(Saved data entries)
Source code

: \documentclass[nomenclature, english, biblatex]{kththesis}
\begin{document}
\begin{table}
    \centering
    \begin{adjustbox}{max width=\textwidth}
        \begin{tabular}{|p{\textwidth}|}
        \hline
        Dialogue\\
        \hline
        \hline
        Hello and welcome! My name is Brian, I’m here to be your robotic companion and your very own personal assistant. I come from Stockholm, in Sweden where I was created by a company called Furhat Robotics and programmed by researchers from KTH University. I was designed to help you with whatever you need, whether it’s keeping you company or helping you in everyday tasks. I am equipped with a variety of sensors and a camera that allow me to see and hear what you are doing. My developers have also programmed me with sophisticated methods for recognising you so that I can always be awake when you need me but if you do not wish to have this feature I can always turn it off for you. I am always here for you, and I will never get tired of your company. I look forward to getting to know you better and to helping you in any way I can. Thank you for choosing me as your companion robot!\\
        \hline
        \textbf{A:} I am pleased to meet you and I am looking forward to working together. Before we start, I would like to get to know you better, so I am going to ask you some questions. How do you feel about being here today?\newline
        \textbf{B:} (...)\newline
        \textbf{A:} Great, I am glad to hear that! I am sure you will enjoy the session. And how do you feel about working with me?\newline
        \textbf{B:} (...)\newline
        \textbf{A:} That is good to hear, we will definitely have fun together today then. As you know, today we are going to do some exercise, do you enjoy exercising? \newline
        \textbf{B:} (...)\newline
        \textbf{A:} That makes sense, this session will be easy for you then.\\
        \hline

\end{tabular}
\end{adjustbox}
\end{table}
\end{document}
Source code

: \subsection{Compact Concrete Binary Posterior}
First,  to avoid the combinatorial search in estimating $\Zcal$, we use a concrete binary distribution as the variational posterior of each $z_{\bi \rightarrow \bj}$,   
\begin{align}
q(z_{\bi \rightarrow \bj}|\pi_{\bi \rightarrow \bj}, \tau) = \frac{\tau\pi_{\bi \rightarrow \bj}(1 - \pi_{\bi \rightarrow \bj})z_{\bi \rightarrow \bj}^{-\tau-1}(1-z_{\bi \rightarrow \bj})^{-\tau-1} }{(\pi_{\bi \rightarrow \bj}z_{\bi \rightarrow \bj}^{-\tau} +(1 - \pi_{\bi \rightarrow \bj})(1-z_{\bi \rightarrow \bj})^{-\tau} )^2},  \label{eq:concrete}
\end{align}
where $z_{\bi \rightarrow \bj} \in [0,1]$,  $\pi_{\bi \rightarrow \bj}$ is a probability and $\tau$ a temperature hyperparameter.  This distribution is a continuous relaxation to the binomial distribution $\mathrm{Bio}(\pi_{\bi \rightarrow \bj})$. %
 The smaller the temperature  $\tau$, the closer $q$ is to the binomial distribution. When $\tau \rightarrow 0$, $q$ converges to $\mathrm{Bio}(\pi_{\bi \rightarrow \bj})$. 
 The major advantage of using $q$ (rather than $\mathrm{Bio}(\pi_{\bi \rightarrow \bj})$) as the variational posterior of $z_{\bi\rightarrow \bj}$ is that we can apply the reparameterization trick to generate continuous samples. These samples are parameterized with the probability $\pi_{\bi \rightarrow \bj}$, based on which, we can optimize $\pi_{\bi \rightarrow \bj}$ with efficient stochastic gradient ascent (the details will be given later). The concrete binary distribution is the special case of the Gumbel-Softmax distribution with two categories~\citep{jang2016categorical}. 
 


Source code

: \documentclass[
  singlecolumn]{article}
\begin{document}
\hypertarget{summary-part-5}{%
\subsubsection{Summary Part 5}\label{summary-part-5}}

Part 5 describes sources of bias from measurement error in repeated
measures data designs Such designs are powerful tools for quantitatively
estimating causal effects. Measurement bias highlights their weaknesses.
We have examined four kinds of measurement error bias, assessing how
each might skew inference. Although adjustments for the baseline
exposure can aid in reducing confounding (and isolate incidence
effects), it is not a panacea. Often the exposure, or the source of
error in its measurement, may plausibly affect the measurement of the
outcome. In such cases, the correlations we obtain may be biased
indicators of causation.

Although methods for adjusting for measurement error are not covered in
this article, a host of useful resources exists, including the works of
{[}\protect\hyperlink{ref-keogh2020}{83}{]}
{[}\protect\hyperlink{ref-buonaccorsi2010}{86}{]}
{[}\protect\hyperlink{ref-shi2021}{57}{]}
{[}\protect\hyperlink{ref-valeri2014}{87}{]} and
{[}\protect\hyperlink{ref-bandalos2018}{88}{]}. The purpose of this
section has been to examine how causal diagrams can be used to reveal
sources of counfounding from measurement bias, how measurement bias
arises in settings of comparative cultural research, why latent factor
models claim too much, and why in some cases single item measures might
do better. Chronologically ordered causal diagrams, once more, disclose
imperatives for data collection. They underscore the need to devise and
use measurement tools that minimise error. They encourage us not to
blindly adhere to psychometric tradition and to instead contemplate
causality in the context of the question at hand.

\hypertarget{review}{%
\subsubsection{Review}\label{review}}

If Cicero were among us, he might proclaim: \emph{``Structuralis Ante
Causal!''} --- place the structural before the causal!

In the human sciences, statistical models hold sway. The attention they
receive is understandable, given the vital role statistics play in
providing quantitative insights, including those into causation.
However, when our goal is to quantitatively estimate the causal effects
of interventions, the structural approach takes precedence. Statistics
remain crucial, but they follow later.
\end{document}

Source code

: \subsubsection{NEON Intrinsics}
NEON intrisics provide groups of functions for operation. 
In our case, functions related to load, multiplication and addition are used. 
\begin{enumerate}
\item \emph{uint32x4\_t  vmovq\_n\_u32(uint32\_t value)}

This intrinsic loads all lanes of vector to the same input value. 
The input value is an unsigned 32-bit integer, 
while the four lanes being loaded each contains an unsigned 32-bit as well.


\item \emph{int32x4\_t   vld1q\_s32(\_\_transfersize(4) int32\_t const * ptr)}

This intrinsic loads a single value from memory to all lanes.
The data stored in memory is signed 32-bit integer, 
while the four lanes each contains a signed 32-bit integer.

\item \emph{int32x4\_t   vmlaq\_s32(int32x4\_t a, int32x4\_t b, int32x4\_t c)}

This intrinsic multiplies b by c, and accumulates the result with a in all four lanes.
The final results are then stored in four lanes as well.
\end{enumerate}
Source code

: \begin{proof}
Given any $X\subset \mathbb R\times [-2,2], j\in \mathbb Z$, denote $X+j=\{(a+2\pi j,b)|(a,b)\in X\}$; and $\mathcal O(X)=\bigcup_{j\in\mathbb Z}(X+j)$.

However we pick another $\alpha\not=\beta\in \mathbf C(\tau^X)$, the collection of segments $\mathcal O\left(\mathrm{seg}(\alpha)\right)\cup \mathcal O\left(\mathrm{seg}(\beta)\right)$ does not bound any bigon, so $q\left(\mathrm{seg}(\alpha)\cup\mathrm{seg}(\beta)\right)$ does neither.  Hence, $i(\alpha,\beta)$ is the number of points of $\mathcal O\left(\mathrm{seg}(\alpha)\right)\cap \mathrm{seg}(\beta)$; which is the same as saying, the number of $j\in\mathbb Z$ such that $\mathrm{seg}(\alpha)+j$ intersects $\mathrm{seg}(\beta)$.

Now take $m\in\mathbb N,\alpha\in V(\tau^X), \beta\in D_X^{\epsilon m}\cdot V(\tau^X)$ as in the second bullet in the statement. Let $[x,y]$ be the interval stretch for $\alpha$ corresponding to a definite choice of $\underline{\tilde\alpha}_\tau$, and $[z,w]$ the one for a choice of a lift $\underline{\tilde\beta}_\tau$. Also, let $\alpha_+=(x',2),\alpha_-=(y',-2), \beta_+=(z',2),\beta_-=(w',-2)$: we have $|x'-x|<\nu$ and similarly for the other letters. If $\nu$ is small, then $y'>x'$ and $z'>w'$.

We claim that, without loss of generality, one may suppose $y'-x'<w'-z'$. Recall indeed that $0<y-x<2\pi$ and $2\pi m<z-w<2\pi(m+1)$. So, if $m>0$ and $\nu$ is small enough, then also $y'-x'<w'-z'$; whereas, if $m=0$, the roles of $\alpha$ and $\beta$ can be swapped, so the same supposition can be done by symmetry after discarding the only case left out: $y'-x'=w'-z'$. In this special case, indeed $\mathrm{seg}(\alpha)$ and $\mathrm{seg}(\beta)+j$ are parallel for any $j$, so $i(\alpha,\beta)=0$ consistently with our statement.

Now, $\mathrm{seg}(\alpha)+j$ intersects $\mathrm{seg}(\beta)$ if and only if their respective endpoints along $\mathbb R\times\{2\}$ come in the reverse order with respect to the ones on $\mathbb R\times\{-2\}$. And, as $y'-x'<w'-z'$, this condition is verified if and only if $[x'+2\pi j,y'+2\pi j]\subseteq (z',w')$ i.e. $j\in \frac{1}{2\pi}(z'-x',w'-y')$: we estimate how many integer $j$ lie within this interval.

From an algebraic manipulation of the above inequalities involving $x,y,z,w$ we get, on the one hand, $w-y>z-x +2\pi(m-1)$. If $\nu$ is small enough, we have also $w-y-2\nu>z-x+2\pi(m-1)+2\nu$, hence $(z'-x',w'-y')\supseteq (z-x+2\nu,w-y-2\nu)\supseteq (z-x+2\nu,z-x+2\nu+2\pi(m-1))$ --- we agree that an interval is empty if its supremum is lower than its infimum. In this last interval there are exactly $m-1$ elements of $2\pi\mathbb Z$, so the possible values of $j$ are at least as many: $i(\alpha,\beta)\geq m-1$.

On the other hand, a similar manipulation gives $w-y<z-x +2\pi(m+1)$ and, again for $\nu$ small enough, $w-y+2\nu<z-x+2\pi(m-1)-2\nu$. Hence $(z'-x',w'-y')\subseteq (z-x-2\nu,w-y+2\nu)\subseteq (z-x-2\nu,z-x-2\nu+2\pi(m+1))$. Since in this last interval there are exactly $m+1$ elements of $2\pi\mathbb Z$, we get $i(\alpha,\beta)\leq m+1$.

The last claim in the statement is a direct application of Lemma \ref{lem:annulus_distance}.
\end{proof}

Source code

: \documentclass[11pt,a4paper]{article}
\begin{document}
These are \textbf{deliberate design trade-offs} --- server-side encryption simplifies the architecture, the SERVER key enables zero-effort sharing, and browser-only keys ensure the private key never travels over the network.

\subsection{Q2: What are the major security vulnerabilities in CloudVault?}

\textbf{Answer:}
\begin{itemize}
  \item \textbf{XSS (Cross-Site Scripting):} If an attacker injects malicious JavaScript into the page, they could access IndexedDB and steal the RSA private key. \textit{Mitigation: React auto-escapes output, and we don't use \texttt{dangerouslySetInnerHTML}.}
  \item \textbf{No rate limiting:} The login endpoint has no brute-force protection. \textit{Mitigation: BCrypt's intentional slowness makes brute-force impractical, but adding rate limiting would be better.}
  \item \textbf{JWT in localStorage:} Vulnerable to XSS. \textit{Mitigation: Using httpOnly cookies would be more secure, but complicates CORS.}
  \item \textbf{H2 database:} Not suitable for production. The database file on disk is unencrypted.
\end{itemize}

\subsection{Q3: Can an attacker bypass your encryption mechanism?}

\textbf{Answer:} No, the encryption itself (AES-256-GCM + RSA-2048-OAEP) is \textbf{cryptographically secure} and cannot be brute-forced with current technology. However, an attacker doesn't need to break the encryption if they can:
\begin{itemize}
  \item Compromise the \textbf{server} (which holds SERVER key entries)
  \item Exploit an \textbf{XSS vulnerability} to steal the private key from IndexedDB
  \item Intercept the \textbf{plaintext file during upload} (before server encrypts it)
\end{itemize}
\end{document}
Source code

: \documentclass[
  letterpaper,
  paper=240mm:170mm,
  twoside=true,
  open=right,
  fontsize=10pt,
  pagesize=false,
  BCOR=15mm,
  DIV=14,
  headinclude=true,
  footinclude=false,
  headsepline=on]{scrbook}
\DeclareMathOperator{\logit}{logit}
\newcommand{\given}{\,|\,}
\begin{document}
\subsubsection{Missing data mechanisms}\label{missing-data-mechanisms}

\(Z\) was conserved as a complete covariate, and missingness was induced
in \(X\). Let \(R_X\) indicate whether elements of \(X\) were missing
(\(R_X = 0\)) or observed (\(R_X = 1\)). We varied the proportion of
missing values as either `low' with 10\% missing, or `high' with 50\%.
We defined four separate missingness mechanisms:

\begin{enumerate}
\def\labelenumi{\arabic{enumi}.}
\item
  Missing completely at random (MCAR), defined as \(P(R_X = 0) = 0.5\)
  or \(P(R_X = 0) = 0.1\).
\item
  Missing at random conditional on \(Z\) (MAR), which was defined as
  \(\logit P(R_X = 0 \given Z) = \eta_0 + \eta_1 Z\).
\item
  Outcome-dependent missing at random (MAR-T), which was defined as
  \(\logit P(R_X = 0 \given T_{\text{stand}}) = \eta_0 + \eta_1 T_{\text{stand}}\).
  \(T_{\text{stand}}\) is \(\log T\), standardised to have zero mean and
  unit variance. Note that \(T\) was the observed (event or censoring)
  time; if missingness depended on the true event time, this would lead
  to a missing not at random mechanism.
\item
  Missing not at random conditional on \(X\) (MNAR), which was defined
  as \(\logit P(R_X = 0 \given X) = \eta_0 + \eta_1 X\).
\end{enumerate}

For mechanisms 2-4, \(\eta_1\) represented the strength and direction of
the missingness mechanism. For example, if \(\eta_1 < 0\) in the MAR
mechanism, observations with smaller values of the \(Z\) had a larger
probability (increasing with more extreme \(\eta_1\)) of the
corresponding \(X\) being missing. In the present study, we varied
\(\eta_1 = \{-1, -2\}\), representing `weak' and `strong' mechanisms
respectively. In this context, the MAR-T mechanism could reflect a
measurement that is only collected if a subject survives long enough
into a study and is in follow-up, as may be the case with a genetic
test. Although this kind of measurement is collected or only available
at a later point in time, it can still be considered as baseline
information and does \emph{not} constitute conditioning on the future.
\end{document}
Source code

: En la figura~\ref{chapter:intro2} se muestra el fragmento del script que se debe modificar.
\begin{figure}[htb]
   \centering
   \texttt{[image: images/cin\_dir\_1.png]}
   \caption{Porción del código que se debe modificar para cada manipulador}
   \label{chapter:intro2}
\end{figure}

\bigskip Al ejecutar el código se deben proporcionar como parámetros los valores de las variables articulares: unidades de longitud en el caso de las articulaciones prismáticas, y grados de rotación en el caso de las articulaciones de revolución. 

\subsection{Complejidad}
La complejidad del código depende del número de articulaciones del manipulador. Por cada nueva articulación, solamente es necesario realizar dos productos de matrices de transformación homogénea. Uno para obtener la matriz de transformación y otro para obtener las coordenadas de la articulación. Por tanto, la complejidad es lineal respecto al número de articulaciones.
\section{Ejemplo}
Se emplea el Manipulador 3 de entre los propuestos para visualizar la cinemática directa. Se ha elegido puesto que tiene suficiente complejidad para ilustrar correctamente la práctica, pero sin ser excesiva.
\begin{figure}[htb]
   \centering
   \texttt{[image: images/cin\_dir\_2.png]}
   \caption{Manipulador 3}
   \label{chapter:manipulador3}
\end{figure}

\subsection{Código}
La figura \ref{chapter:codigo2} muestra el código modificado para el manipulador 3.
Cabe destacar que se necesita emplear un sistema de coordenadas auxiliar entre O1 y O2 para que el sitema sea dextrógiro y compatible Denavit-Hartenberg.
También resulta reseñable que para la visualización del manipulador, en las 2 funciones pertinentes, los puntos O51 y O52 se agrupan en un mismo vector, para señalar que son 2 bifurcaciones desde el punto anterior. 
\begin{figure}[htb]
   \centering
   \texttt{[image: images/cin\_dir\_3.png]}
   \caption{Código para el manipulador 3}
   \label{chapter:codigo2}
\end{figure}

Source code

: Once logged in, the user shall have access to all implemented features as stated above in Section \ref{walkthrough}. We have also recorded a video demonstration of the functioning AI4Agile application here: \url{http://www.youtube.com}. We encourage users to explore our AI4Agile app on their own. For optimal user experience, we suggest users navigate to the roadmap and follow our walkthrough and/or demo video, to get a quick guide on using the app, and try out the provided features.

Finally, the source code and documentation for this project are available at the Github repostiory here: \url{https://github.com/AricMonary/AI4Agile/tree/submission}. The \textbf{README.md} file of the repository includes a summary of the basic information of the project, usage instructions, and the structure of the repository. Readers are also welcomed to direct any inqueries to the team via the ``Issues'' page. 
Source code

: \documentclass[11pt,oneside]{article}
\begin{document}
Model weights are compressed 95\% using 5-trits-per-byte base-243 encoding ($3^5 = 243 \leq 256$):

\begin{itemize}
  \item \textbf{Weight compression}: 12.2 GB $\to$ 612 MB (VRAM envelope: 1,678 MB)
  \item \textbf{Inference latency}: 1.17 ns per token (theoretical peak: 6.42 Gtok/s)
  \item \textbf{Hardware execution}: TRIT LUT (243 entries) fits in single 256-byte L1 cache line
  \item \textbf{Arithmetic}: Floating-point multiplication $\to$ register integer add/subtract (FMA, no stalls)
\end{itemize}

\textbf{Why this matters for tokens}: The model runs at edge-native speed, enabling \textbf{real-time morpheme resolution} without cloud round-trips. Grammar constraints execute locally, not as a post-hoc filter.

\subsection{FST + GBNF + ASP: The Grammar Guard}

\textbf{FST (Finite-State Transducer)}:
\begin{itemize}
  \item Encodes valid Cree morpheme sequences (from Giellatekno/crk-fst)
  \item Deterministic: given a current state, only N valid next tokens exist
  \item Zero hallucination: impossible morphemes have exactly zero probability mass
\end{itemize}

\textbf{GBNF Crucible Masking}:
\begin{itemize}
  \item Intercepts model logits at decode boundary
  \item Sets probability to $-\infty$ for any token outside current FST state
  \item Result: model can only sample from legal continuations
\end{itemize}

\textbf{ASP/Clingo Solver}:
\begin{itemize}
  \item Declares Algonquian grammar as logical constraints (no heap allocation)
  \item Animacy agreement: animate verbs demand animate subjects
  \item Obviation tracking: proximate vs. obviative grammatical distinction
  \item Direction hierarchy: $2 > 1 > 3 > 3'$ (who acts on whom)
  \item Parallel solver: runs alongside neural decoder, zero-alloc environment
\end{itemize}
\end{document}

* **Required work**
The response must hold only the lines above from the line with "over the network." through the line with "If an attacker", each copied exactly, both ends kept.

* **Worked solution**
These are \textbf{deliberate design trade-offs} --- server-side encryption simplifies the architecture, the SERVER key enables zero-effort sharing, and browser-only keys ensure the private key never travels over the network.

\subsection{Q2: What are the major security vulnerabilities in CloudVault?}

\textbf{Answer:}
\begin{itemize}
  \item \textbf{XSS (Cross-Site Scripting):} If an attacker injects malicious JavaScript into the page, they could access IndexedDB and steal the RSA private key. \textit{Mitigation: React auto-escapes output, and we don't use \texttt{dangerouslySetInnerHTML}.}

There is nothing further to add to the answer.